Call for tripartite talks on Kashmir

By Our Staff Reporter


KARACHI, Oct 10: The need for a dialogue among the important parties to the Kashmir conflict, including India, Pakistan and Kashmiri groups, was stressed by the participants of a workshop on conflict resolution , who recommended that any attempt to impose a solution of the Kashmir conflict will be counter productive.

Solution to the Kashmir conflict must come from within the people of Jammu and Kashmir, they emphasized. The regional workshop on teaching and research methods in conflict resolution also recommended that the South Asian countries must establish a water management regime, and the South Asian Association for Regional Cooperation (Saarc) should play its role for the resolution of water conflicts in the region.

The workshop was organized under a programme in peace studies and conflict resolution, department of international relations, Karachi University, in collaboration with the Higher Education Commission, Islamabad.

Renowned scholar and researcher Dr Kumar Rupesinghe, chairman, Foundation for Peaceful Coexistence, Colombo, Sri Lanka, was of the view that without peace the South Asia could neither be made secure, nor the region could make progress.
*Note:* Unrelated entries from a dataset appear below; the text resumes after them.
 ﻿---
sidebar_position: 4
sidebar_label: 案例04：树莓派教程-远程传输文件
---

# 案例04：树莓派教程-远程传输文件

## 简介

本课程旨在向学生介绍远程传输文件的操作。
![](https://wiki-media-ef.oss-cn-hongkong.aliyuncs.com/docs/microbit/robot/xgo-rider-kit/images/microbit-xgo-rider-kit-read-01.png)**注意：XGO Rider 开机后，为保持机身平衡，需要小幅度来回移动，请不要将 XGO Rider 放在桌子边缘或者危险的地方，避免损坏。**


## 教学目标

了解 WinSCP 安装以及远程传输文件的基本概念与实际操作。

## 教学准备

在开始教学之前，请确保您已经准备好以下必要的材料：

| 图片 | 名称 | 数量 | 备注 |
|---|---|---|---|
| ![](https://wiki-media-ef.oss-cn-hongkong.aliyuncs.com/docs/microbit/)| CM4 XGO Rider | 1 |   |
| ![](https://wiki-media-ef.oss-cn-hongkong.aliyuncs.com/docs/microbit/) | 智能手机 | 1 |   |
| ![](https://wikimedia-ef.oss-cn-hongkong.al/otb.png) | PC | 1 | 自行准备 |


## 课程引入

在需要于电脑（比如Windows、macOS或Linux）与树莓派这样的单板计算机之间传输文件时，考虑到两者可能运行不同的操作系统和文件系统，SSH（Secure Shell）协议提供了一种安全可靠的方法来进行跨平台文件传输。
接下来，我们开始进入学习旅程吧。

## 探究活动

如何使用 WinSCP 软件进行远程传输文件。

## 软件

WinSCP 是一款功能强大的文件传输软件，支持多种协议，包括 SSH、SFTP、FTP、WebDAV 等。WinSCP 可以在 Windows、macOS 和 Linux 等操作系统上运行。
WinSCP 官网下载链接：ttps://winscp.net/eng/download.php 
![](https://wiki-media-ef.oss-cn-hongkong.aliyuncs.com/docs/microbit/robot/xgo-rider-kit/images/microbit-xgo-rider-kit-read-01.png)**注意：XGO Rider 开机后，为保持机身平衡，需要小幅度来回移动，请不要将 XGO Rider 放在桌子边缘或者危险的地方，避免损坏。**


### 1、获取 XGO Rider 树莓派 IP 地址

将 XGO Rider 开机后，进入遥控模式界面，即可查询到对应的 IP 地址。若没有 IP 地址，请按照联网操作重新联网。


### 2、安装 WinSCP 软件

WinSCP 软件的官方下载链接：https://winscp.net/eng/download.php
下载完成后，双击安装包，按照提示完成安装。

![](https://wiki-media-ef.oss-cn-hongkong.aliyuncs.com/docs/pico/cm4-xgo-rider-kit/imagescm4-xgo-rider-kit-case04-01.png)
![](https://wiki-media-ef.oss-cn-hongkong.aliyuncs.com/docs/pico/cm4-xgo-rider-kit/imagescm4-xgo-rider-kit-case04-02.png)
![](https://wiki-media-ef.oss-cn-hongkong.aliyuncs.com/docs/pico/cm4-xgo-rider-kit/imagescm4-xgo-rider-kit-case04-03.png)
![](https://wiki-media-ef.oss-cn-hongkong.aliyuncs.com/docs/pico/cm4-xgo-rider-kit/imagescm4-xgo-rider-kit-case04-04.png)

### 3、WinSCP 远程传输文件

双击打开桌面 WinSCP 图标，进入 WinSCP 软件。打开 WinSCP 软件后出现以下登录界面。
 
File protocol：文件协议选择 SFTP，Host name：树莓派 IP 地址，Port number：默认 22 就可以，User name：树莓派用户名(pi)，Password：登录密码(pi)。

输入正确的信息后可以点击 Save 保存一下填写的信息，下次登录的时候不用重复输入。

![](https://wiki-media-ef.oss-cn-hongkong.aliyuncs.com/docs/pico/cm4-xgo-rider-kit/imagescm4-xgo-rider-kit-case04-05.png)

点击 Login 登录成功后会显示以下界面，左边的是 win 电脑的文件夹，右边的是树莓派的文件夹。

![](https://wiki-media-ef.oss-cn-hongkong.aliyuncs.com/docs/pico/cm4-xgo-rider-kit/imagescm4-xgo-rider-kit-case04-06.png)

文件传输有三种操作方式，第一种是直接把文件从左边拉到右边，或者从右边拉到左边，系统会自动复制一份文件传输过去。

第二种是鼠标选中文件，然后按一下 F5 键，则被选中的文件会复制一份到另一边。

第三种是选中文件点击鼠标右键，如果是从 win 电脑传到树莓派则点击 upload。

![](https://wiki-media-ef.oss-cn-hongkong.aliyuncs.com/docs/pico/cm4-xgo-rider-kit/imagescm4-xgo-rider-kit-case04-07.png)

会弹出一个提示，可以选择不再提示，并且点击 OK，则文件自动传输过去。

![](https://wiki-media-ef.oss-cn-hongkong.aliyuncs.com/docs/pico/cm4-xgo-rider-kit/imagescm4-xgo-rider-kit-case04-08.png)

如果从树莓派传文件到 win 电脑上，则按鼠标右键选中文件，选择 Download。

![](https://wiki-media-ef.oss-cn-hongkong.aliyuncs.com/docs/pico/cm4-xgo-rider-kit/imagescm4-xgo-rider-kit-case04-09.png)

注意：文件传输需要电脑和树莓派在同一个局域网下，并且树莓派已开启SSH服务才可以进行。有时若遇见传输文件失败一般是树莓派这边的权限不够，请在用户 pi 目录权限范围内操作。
He elaborated the various methodologies for conflict resolution, and in this context referred to rapid response mechanism and intervention strategies, in the light of Sri Lanka's experience with the Tamil issue.

He also discussed the strategy of making citizens a major stake holder in the process of transformation and promoting multi-track diplomacy. Dr Amena Mohsin, Professor at the IR department, University of Dhaka, Bangladesh, believed that the South Asian people were assimilative and cooperative.
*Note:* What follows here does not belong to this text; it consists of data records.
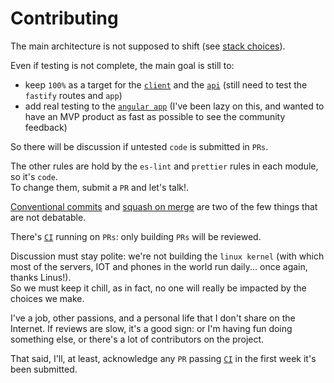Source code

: # Contributing

The main architecture is not supposed to shift (see [stack choices](./doc/stack-choices.md)).

Even if testing is not complete, the main goal is still to:
- keep `100%` as a target for the [`client`](packages/roon-web-client/README.md) and the [`api`](app/roon-web-api/README.md) (still need to test the `fastify` routes and `app`)
- add real testing to the [`angular app`](app/roon-web-ng-client/README.md) (I've been lazy on this, and wanted to have an MVP product as fast as possible to see the community feedback)

So there will be discussion if untested `code` is submitted in `PRs`.

The other rules are hold by the `es-lint` and `prettier` rules in each module, so it's `code`.  
To change them, submit a `PR` and let's talk!.

[Conventional commits](https://www.conventionalcommits.org/en/v1.0.0/) and [squash on merge](https://docs.github.com/en/pull-requests/collaborating-with-pull-requests/incorporating-changes-from-a-pull-request/about-pull-request-merges#squash-and-merge-your-commits) are two of the few things that are not debatable.

There's [`CI`](./.github/workflows/ci.yml) running on `PRs`: only building `PRs` will be reviewed.

Discussion must stay polite: we're not building the `linux kernel` (with which most of the servers, IOT and phones in the world run daily... once again, thanks Linus!).  
So we must keep it chill, as in fact, no one will really be impacted by the choices we make.

I've a job, other passions, and a personal life that I don't share on the Internet. If reviews are slow, it's a good sign: or I'm having fun doing something else, or there's a lot of contributors on the project.   

That said, I'll, at least, acknowledge any `PR` passing [`CI`](./.github/workflows/ci.yml) in the first week it's been submitted.
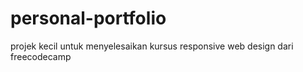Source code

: # personal-portfolio
projek kecil untuk menyelesaikan kursus responsive web design dari freecodecamp
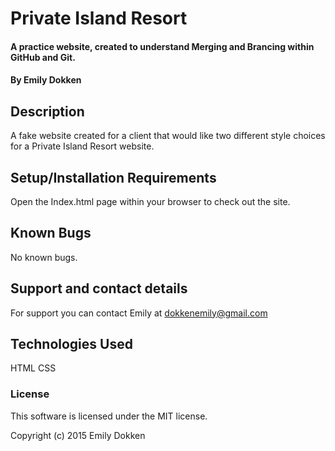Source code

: # Private Island Resort

#### A practice website, created to understand Merging and Brancing within GitHub and Git.

#### By Emily Dokken

## Description

A fake website created for a client that would like two different style choices for a Private Island Resort website.

## Setup/Installation Requirements

Open the Index.html page within your browser to check out the site.

## Known Bugs

No known bugs.

## Support and contact details

For support you can contact Emily at dokkenemily@gmail.com

## Technologies Used

HTML
CSS

### License

This software is licensed under the MIT license.

Copyright (c) 2015 Emily Dokken
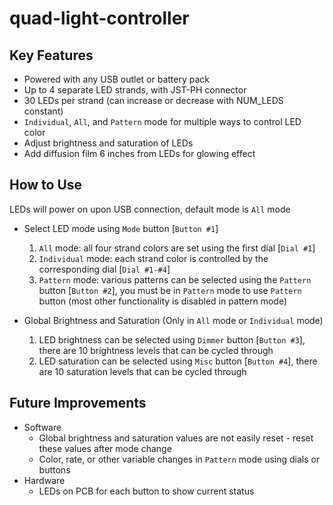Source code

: # quad-light-controller

## Key Features
* Powered with any USB outlet or battery pack
* Up to 4 separate LED strands, with JST-PH connector
* 30 LEDs per strand (can increase or decrease with NUM_LEDS constant)
* `Individual`, `All`, and `Pattern` mode for multiple ways to control LED color
* Adjust brightness and saturation of LEDs
* Add diffusion film 6 inches from LEDs for glowing effect

## How to Use
LEDs will power on upon USB connection, default mode is `All` mode

- Select LED mode using `Mode` button [`Button #1`]
    1. `All` mode: all four strand colors are set using the first dial [`Dial #1`]
    2. `Individual` mode: each strand color is controlled by the corresponding dial [`Dial #1-#4`]
    3. `Pattern` mode: various patterns can be selected using the `Pattern` button [`Button #2`], you must be in `Pattern` mode to use `Pattern` button (most other functionality is disabled in pattern mode)

- Global Brightness and Saturation (Only in `All` mode or `Individual` mode)
    1. LED brightness can be selected using `Dimmer` button [`Button #3`], there are 10 brightness levels that can be cycled through
    2. LED saturation can be selected using `Misc` button [`Button #4`], there are 10 saturation levels that can be cycled through

## Future Improvements
- Software
    - Global brightness and saturation values are not easily reset - reset these values after mode change
    - Color, rate, or other variable changes in `Pattern` mode using dials or buttons
- Hardware
    - LEDs on PCB for each button to show current status
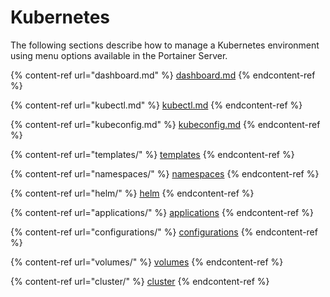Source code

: # Kubernetes

The following sections describe how to manage a Kubernetes environment using menu options available in the Portainer Server.

{% content-ref url="dashboard.md" %}
[dashboard.md](dashboard.md)
{% endcontent-ref %}

{% content-ref url="kubectl.md" %}
[kubectl.md](kubectl.md)
{% endcontent-ref %}

{% content-ref url="kubeconfig.md" %}
[kubeconfig.md](kubeconfig.md)
{% endcontent-ref %}

{% content-ref url="templates/" %}
[templates](templates/)
{% endcontent-ref %}

{% content-ref url="namespaces/" %}
[namespaces](namespaces/)
{% endcontent-ref %}

{% content-ref url="helm/" %}
[helm](helm/)
{% endcontent-ref %}

{% content-ref url="applications/" %}
[applications](applications/)
{% endcontent-ref %}

{% content-ref url="configurations/" %}
[configurations](configurations/)
{% endcontent-ref %}

{% content-ref url="volumes/" %}
[volumes](volumes/)
{% endcontent-ref %}

{% content-ref url="cluster/" %}
[cluster](cluster/)
{% endcontent-ref %}

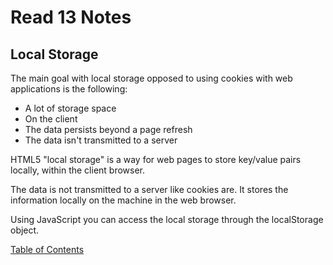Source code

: # Read 13 Notes

## Local Storage
<!-- Source: diveinto.html5doctor.com/storage.html -->

The main goal with local storage opposed to using cookies with web applications is the following:

- A lot of storage space
- On the client
- The data persists beyond a page refresh
- The data isn't transmitted to a server

HTML5 "local storage" is a way for web pages to store key/value pairs locally, within the client browser.

The data is not transmitted to a server like cookies are. It stores the information locally on the machine in the web browser.

Using JavaScript you can access the local storage through the localStorage object.

[Table of Contents](README.md)
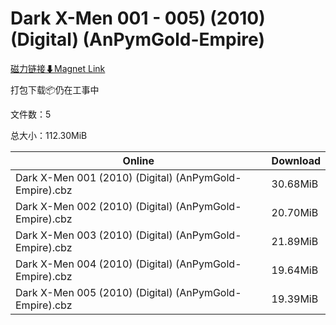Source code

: # Dark X-Men 001 - 005) (2010) (Digital) (AnPymGold-Empire)

[磁力链接⬇Magnet Link](magnet:?xt=urn:btih:d553d86bc4c5952bb4f401ecbee9d80cfdb90a85&dn=Dark%20X-Men%20001%20-%20005%29%20%282010%29%20%28Digital%29%20%28AnPymGold-Empire%29)

打包下载📦仍在工事中

文件数：5

总大小：112.30MiB

Online | Download
--- | ---
Dark X-Men 001 (2010) (Digital) (AnPymGold-Empire).cbz | 30.68MiB
Dark X-Men 002 (2010) (Digital) (AnPymGold-Empire).cbz | 20.70MiB
Dark X-Men 003 (2010) (Digital) (AnPymGold-Empire).cbz | 21.89MiB
Dark X-Men 004 (2010) (Digital) (AnPymGold-Empire).cbz | 19.64MiB
Dark X-Men 005 (2010) (Digital) (AnPymGold-Empire).cbz | 19.39MiB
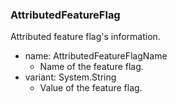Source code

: ### AttributedFeatureFlag
Attributed feature flag's information.

- name: AttributedFeatureFlagName
  - Name of the feature flag.
- variant: System.String
  - Value of the feature flag.
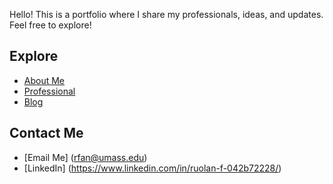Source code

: 

Hello! This is a portfolio where I share my professionals, ideas, and updates.
Feel free to explore!

## Explore
- [About Me](aboutme.html)
- [Professional](docs/myfile.pdf)
- [Blog](blog.md)

## Contact Me
- [Email Me] (rfan@umass.edu)
- [LinkedIn] (https://www.linkedin.com/in/ruolan-f-042b72228/)
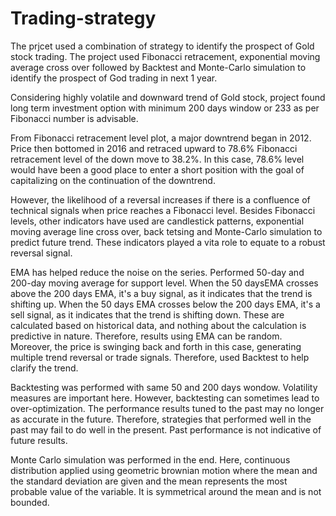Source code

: # Trading-strategy

The prjcet used a combination of strategy to identify the prospect of Gold stock trading. The project used Fibonacci retracement, exponential moving average cross over followed by Backtest and Monte-Carlo simulation to identify the prospect of God trading in next 1 year.

Considering highly volatile and downward trend of Gold stock, project found long term investment option with minimum 200 days window or 233 as per Fibonacci number is advisable.

From Fibonacci retracement level plot, a major downtrend began in 2012. Price then bottomed in 2016 and retraced upward to 78.6% Fibonacci retracement level of the down move to 38.2%. In this case, 78.6% level would have been a good place to enter a short position with the goal of capitalizing on the continuation of the downtrend.

However, the likelihood of a reversal increases if there is a confluence of technical signals when price reaches a Fibonacci level. Besides Fibonacci levels, other indicators have used are candlestick patterns, exponential moving average line cross over, back tetsing and Monte-Carlo simulation to predict future trend. These indicators played a vita role to equate to a robust reversal signal.

EMA has helped reduce the noise on the series. Performed 50-day and 200-day moving average for support level. When the 50 daysEMA crosses above the 200 days EMA, it's a buy signal, as it indicates that the trend is shifting up. When the 50 days EMA crosses below the 200 days EMA, it's a sell signal, as it indicates that the trend is shifting down. These are calculated based on historical data, and nothing about the calculation is predictive in nature. Therefore, results using EMA can be random. Moreover, the price is swinging back and forth in this case, generating multiple trend reversal or trade signals. Therefore, used Backtest to help clarify the trend. 

Backtesting was performed with same 50 and 200 days wondow. Volatility measures are important here. However, backtesting can sometimes lead to over-optimization. The performance results tuned to the past may no longer as accurate in the future. Therefore, strategies that performed well in the past may fail to do well in the present. Past performance is not indicative of future results. 

Monte Carlo simulation was performed in the end. Here, continuous distribution applied using geometric brownian motion where the mean and the standard deviation are given and the mean represents the most probable value of the variable. It is symmetrical around the mean and is not bounded.
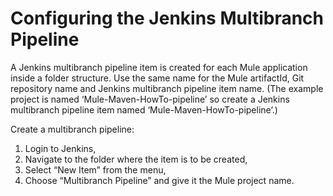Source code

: # Configuring the Jenkins Multibranch Pipeline

A Jenkins multibranch pipeline item is created for each Mule application inside a folder structure. Use the same name for the Mule artifactId, Git repository name and Jenkins multibranch pipeline item name. (The example project is named ‘Mule-Maven-HowTo-pipeline’ so create a Jenkins multibranch pipeline item named ‘Mule-Maven-HowTo-pipeline’.)

Create a multibranch pipeline: 

1. Login to Jenkins, 
2. Navigate to the folder where the item is to be created,
3. Select “New Item” from the menu,
4. Choose “Multibranch Pipeline” and give it the Mule project name.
She further said globalization was creating certain challenges for the developing world. She also mentioned that extremism could plague any society, and each society must resist such tendencies. She also talked about the rise of religious extremism in Bangladesh, which was also experiencing a wave of sectarian violence against Ahmadiyya community.

She also noted that security scenario had become complicated due to criminalization of politics. She was of the view that the role of the South Asian Diaspora as a bridge-building mechanism should be explored because the South Asian community living abroad, though polarized at times, did interact with each other.

She was of the view that for a meaningful security strategy it was necessary to evolve and promote a system based on reason, tolerance and pluralism. She also emphasized the need to examine whether the states were equipped or positioned to meet the demands made on them. She also discussed Bangladesh's experiences and the impact of 9/11 on conflicts and their management.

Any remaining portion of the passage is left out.